** Data to examine **
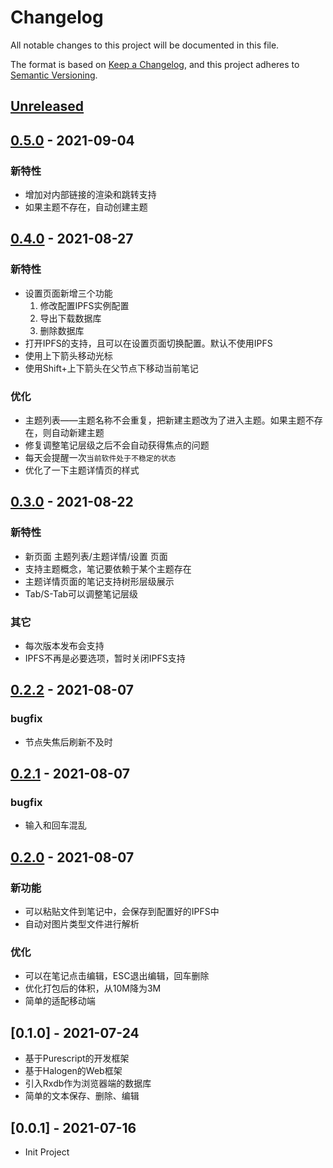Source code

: # Changelog
All notable changes to this project will be documented in this file.

The format is based on [Keep a Changelog](https://keepachangelog.com/en/1.0.0/),
and this project adheres to [Semantic Versioning](https://semver.org/spec/v2.0.0.html).

## [Unreleased]

## [0.5.0] - 2021-09-04
### 新特性
- 增加对内部链接的渲染和跳转支持
- 如果主题不存在，自动创建主题
## [0.4.0] - 2021-08-27
### 新特性
- 设置页面新增三个功能
    1. 修改配置IPFS实例配置
    2. 导出下载数据库
    3. 删除数据库
- 打开IPFS的支持，且可以在设置页面切换配置。默认不使用IPFS
- 使用上下箭头移动光标
- 使用Shift+上下箭头在父节点下移动当前笔记

### 优化
- 主题列表——主题名称不会重复，把新建主题改为了进入主题。如果主题不存在，则自动新建主题
- 修复调整笔记层级之后不会自动获得焦点的问题
- 每天会提醒一次`当前软件处于不稳定的状态`
- 优化了一下主题详情页的样式

## [0.3.0] - 2021-08-22
### 新特性
- 新页面 主题列表/主题详情/设置 页面
- 支持主题概念，笔记要依赖于某个主题存在
- 主题详情页面的笔记支持树形层级展示
- Tab/S-Tab可以调整笔记层级
### 其它
- 每次版本发布会支持
- IPFS不再是必要选项，暂时关闭IPFS支持
## [0.2.2] - 2021-08-07
### bugfix
- 节点失焦后刷新不及时
## [0.2.1] - 2021-08-07
### bugfix
- 输入和回车混乱
## [0.2.0] - 2021-08-07

### 新功能
- 可以粘贴文件到笔记中，会保存到配置好的IPFS中
- 自动对图片类型文件进行解析

### 优化
- 可以在笔记点击编辑，ESC退出编辑，回车删除
- 优化打包后的体积，从10M降为3M
- 简单的适配移动端


## [0.1.0] - 2021-07-24

- 基于Purescript的开发框架
- 基于Halogen的Web框架
- 引入Rxdb作为浏览器端的数据库
- 简单的文本保存、删除、编辑

## [0.0.1] - 2021-07-16

- Init Project


[Unreleased]: https://github.com/link-note/link-note/compare/0.5.0...HEAD
[0.5.0]: https://github.com/link-note/link-note/compare/0.4.0...0.5.0
[0.4.0]: https://github.com/link-note/link-note/compare/0.3.0...0.4.0
[0.3.0]: https://github.com/link-note/link-note/compare/0.2.2...0.3.0
[0.2.2]: https://github.com/running-grass/learn-purs/compare/0.2.1...0.2.2
[0.2.1]: https://github.com/running-grass/learn-purs/compare/0.2.0...0.2.1
[0.2.0]: https://github.com/running-grass/learn-purs/compare/0.1.0...0.2.0
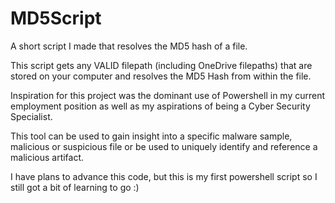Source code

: # MD5Script
A short script I made that resolves the MD5 hash of a file.

This script gets any VALID filepath (including OneDrive filepaths) that are stored on your computer and resolves the MD5 Hash from within the file.

Inspiration for this project was the dominant use of Powershell in my current employment position as well as my aspirations of being a Cyber Security Specialist.

This tool can be used to gain insight into a specific malware sample, malicious or suspicious file or be used to uniquely identify and reference a malicious artifact.

I have plans to advance this code, but this is my first powershell script so I still got a bit of learning to go :)
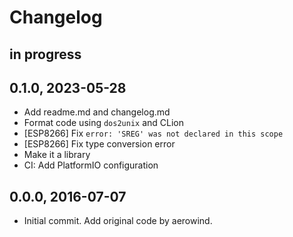 # Changelog

## in progress

## 0.1.0, 2023-05-28
- Add readme.md and changelog.md
- Format code using `dos2unix` and CLion
- [ESP8266] Fix `error: 'SREG' was not declared in this scope`
- [ESP8266] Fix type conversion error
- Make it a library
- CI: Add PlatformIO configuration

## 0.0.0, 2016-07-07
- Initial commit. Add original code by aerowind.

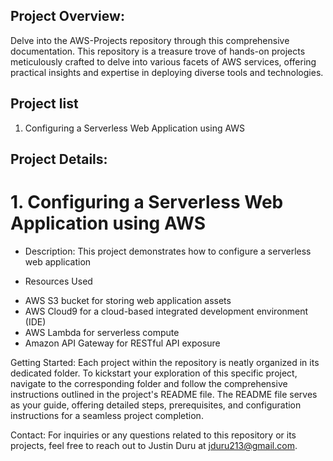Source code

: ## Project Overview:
Delve into the AWS-Projects repository through this comprehensive documentation. This repository is a treasure trove of hands-on projects meticulously crafted to delve into various facets of AWS services, offering practical insights and expertise in deploying diverse tools and technologies.

## Project list 
1. Configuring a Serverless Web Application using AWS
## Project Details:
# 1. Configuring a Serverless Web Application using AWS 
* Description:
This project demonstrates how to configure a serverless web application

* Resources Used
  
- AWS S3 bucket for storing web application assets
- AWS Cloud9 for a cloud-based integrated development environment (IDE)
- AWS Lambda for serverless compute
- Amazon API Gateway for RESTful API exposure

Getting Started:
Each project within the repository is neatly organized in its dedicated folder. To kickstart your exploration of this specific project, navigate to the corresponding folder and follow the comprehensive instructions outlined in the project's README file. The README file serves as your guide, offering detailed steps, prerequisites, and configuration instructions for a seamless project completion.

Contact:
For inquiries or any questions related to this repository or its projects, feel free to reach out to Justin Duru at jduru213@gmail.com.


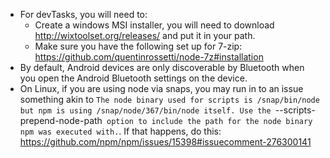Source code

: 
* For devTasks, you will need to:
  * Create a windows MSI installer, you will need to download http://wixtoolset.org/releases/ and put it in your path.
  * Make sure you have the following set up for 7-zip: https://github.com/quentinrossetti/node-7z#installation
* By default, Android devices are only discoverable by Bluetooth when you open the Android Bluetooth settings on the device.
* On Linux, if you are using node via snaps, you may run in to an issue something akin to `The node binary used for scripts is /snap/bin/node but npm is using /snap/node/367/bin/node itself. Use the `--scripts-prepend-node-path` option to include the path for the node binary npm was executed with.`. If that happens, do this: https://github.com/npm/npm/issues/15398#issuecomment-276300141
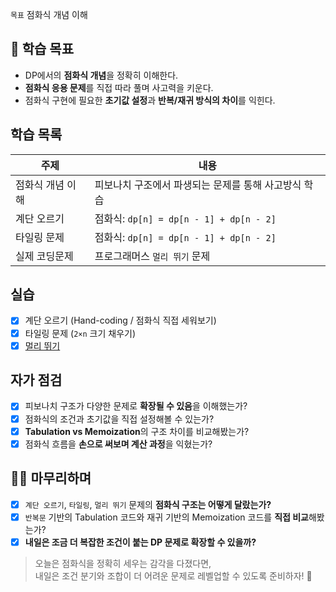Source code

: `목표` 점화식 개념 이해

## 📌  학습 목표

- DP에서의 **점화식 개념**을 정확히 이해한다.
- **점화식 응용 문제**를 직접 따라 풀며 사고력을 키운다.
- 점화식 구현에 필요한 **초기값 설정**과 **반복/재귀 방식의 차이**를 익힌다.

## 학습 목록

| 주제             | 내용                                                  |
|------------------|-------------------------------------------------------|
| 점화식 개념 이해 | 피보나치 구조에서 파생되는 문제를 통해 사고방식 학습          |
| 계단 오르기       | 점화식: `dp[n] = dp[n - 1] + dp[n - 2]`              |
| 타일링 문제       | 점화식: `dp[n] = dp[n - 1] + dp[n - 2]`              |
| 실제 코딩문제      | 프로그래머스 `멀리 뛰기` 문제                        |

## 실습

- [x] 계단 오르기 (Hand-coding / 점화식 직접 세워보기)
- [x] 타일링 문제 (`2×n` 크기 채우기)
- [x] [멀리 뛰기](https://school.programmers.co.kr/learn/courses/30/lessons/12914)

## 자가 점검

- [x] 피보나치 구조가 다양한 문제로 **확장될 수 있음**을 이해했는가?
- [x] 점화식의 조건과 초기값을 직접 설정해볼 수 있는가?
- [x] **Tabulation vs Memoization**의 구조 차이를 비교해봤는가?
- [x] 점화식 흐름을 **손으로 써보며 계산 과정**을 익혔는가?

## 🧩🧩 마무리하며

- [x] `계단 오르기`, `타일링`, `멀리 뛰기` 문제의 **점화식 구조는 어떻게 달랐는가?**
- [x] `반복문` 기반의 Tabulation 코드와 재귀 기반의 Memoization 코드를 **직접 비교**해봤는가?
- [x] **내일은 조금 더 복잡한 조건이 붙는 DP 문제로 확장할 수 있을까?**

> 오늘은 점화식을 정확히 세우는 감각을 다졌다면,  
> 내일은 조건 분기와 조합이 더 어려운 문제로 레벨업할 수 있도록 준비하자! 🚀
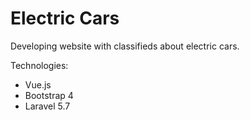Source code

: # Electric Cars

Developing website with classifieds about electric cars.

Technologies:
- Vue.js
- Bootstrap 4
- Laravel 5.7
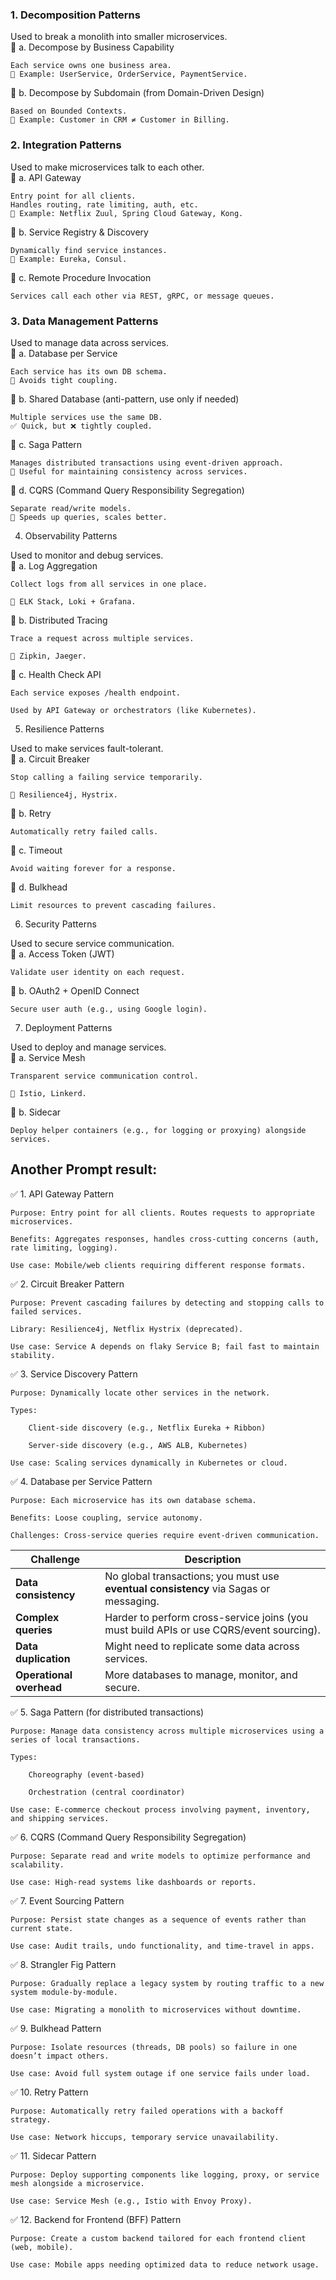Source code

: ### 1. Decomposition Patterns
Used to break a monolith into smaller microservices.  
🔹 a. Decompose by Business Capability  

    Each service owns one business area.  
    📌 Example: UserService, OrderService, PaymentService.  

🔹 b. Decompose by Subdomain (from Domain-Driven Design)  

    Based on Bounded Contexts.  
    📌 Example: Customer in CRM ≠ Customer in Billing.  

### 2. Integration Patterns
Used to make microservices talk to each other.  
🔹 a. API Gateway

    Entry point for all clients.
    Handles routing, rate limiting, auth, etc.
    📌 Example: Netflix Zuul, Spring Cloud Gateway, Kong.

🔹 b. Service Registry & Discovery

    Dynamically find service instances.
    📌 Example: Eureka, Consul.

🔹 c. Remote Procedure Invocation

    Services call each other via REST, gRPC, or message queues.  

### 3. Data Management Patterns

Used to manage data across services.  
🔹 a. Database per Service

    Each service has its own DB schema.
    📌 Avoids tight coupling.

🔹 b. Shared Database (anti-pattern, use only if needed)

    Multiple services use the same DB.
    ✅ Quick, but ❌ tightly coupled.

🔹 c. Saga Pattern

    Manages distributed transactions using event-driven approach.
    📌 Useful for maintaining consistency across services.

🔹 d. CQRS (Command Query Responsibility Segregation)

    Separate read/write models.
    📌 Speeds up queries, scales better.

4. Observability Patterns

Used to monitor and debug services.  
🔹 a. Log Aggregation

    Collect logs from all services in one place.

    📌 ELK Stack, Loki + Grafana.

🔹 b. Distributed Tracing

    Trace a request across multiple services.

    📌 Zipkin, Jaeger.

🔹 c. Health Check API

    Each service exposes /health endpoint.

    Used by API Gateway or orchestrators (like Kubernetes).

5. Resilience Patterns

Used to make services fault-tolerant.  
🔹 a. Circuit Breaker

    Stop calling a failing service temporarily.

    📌 Resilience4j, Hystrix.

🔹 b. Retry

    Automatically retry failed calls.

🔹 c. Timeout

    Avoid waiting forever for a response.

🔹 d. Bulkhead

    Limit resources to prevent cascading failures.

6. Security Patterns

Used to secure service communication.  
🔹 a. Access Token (JWT)

    Validate user identity on each request.

🔹 b. OAuth2 + OpenID Connect

    Secure user auth (e.g., using Google login).

7. Deployment Patterns

Used to deploy and manage services.  
🔹 a. Service Mesh

    Transparent service communication control.

    📌 Istio, Linkerd.

🔹 b. Sidecar

    Deploy helper containers (e.g., for logging or proxying) alongside services.


## Another Prompt result: 
✅ 1. API Gateway Pattern

    Purpose: Entry point for all clients. Routes requests to appropriate microservices.

    Benefits: Aggregates responses, handles cross-cutting concerns (auth, rate limiting, logging).

    Use case: Mobile/web clients requiring different response formats.

✅ 2. Circuit Breaker Pattern

    Purpose: Prevent cascading failures by detecting and stopping calls to failed services.

    Library: Resilience4j, Netflix Hystrix (deprecated).

    Use case: Service A depends on flaky Service B; fail fast to maintain stability.

✅ 3. Service Discovery Pattern

    Purpose: Dynamically locate other services in the network.

    Types:

        Client-side discovery (e.g., Netflix Eureka + Ribbon)

        Server-side discovery (e.g., AWS ALB, Kubernetes)

    Use case: Scaling services dynamically in Kubernetes or cloud.

✅ 4. Database per Service Pattern

    Purpose: Each microservice has its own database schema.

    Benefits: Loose coupling, service autonomy.

    Challenges: Cross-service queries require event-driven communication.

| Challenge                | Description                                                                             |
| ------------------------ | --------------------------------------------------------------------------------------- |
| **Data consistency**     | No global transactions; you must use **eventual consistency** via Sagas or messaging.   |
| **Complex queries**      | Harder to perform cross-service joins (you must build APIs or use CQRS/event sourcing). |
| **Data duplication**     | Might need to replicate some data across services.                                      |
| **Operational overhead** | More databases to manage, monitor, and secure.                                          |


✅ 5. Saga Pattern (for distributed transactions)

    Purpose: Manage data consistency across multiple microservices using a series of local transactions.

    Types:

        Choreography (event-based)

        Orchestration (central coordinator)

    Use case: E-commerce checkout process involving payment, inventory, and shipping services.

✅ 6. CQRS (Command Query Responsibility Segregation)

    Purpose: Separate read and write models to optimize performance and scalability.

    Use case: High-read systems like dashboards or reports.

✅ 7. Event Sourcing Pattern

    Purpose: Persist state changes as a sequence of events rather than current state.

    Use case: Audit trails, undo functionality, and time-travel in apps.

✅ 8. Strangler Fig Pattern

    Purpose: Gradually replace a legacy system by routing traffic to a new system module-by-module.

    Use case: Migrating a monolith to microservices without downtime.

✅ 9. Bulkhead Pattern

    Purpose: Isolate resources (threads, DB pools) so failure in one doesn’t impact others.

    Use case: Avoid full system outage if one service fails under load.

✅ 10. Retry Pattern

    Purpose: Automatically retry failed operations with a backoff strategy.

    Use case: Network hiccups, temporary service unavailability.

✅ 11. Sidecar Pattern

    Purpose: Deploy supporting components like logging, proxy, or service mesh alongside a microservice.

    Use case: Service Mesh (e.g., Istio with Envoy Proxy).

✅ 12. Backend for Frontend (BFF) Pattern

    Purpose: Create a custom backend tailored for each frontend client (web, mobile).

    Use case: Mobile apps needing optimized data to reduce network usage.
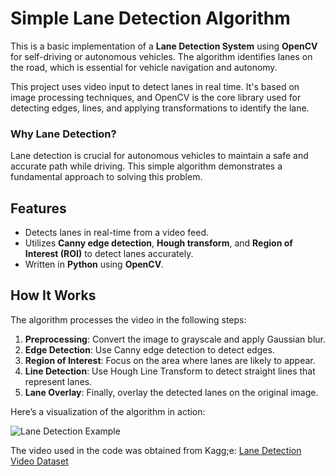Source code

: # Simple Lane Detection Algorithm

This is a basic implementation of a **Lane Detection System** using **OpenCV** for self-driving or autonomous vehicles. The algorithm identifies lanes on the road, which is essential for vehicle navigation and autonomy.

This project uses video input to detect lanes in real time. It's based on image processing techniques, and OpenCV is the core library used for detecting edges, lines, and applying transformations to identify the lane.

### Why Lane Detection?
Lane detection is crucial for autonomous vehicles to maintain a safe and accurate path while driving. This simple algorithm demonstrates a fundamental approach to solving this problem.
## Features
- Detects lanes in real-time from a video feed.
- Utilizes **Canny edge detection**, **Hough transform**, and **Region of Interest (ROI)** to detect lanes accurately.
- Written in **Python** using **OpenCV**.

## How It Works

The algorithm processes the video in the following steps:
1. **Preprocessing**: Convert the image to grayscale and apply Gaussian blur.
2. **Edge Detection**: Use Canny edge detection to detect edges.
3. **Region of Interest**: Focus on the area where lanes are likely to appear.
4. **Line Detection**: Use Hough Line Transform to detect straight lines that represent lanes.
5. **Lane Overlay**: Finally, overlay the detected lanes on the original image.

Here’s a visualization of the algorithm in action:

![Lane Detection Example](https://github.com/ahmaddaoud2003/Simple-Lane-Detection-Algorithm/assets/145913339/2ea1eeb7-6ac4-4f13-b90a-a3dab2fc0e41)


The video used in the code was obtained from Kagg;e:
[Lane Detection Video Dataset](https://www.kaggle.com/datasets/dpamgautam/video-file-for-lane-detection-project)

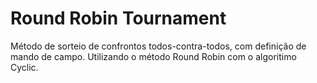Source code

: # Round Robin Tournament

Método de sorteio de confrontos todos-contra-todos, com definição de mando de campo. 
Utilizando o método Round Robin com o algoritimo Cyclic.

** Problem statement **
Copy each line of the listing that carries the word "only".

** Response **
* By default, Android devices are only discoverable by Bluetooth when you open the Android Bluetooth settings on the device.
🔹 b. Shared Database (anti-pattern, use only if needed)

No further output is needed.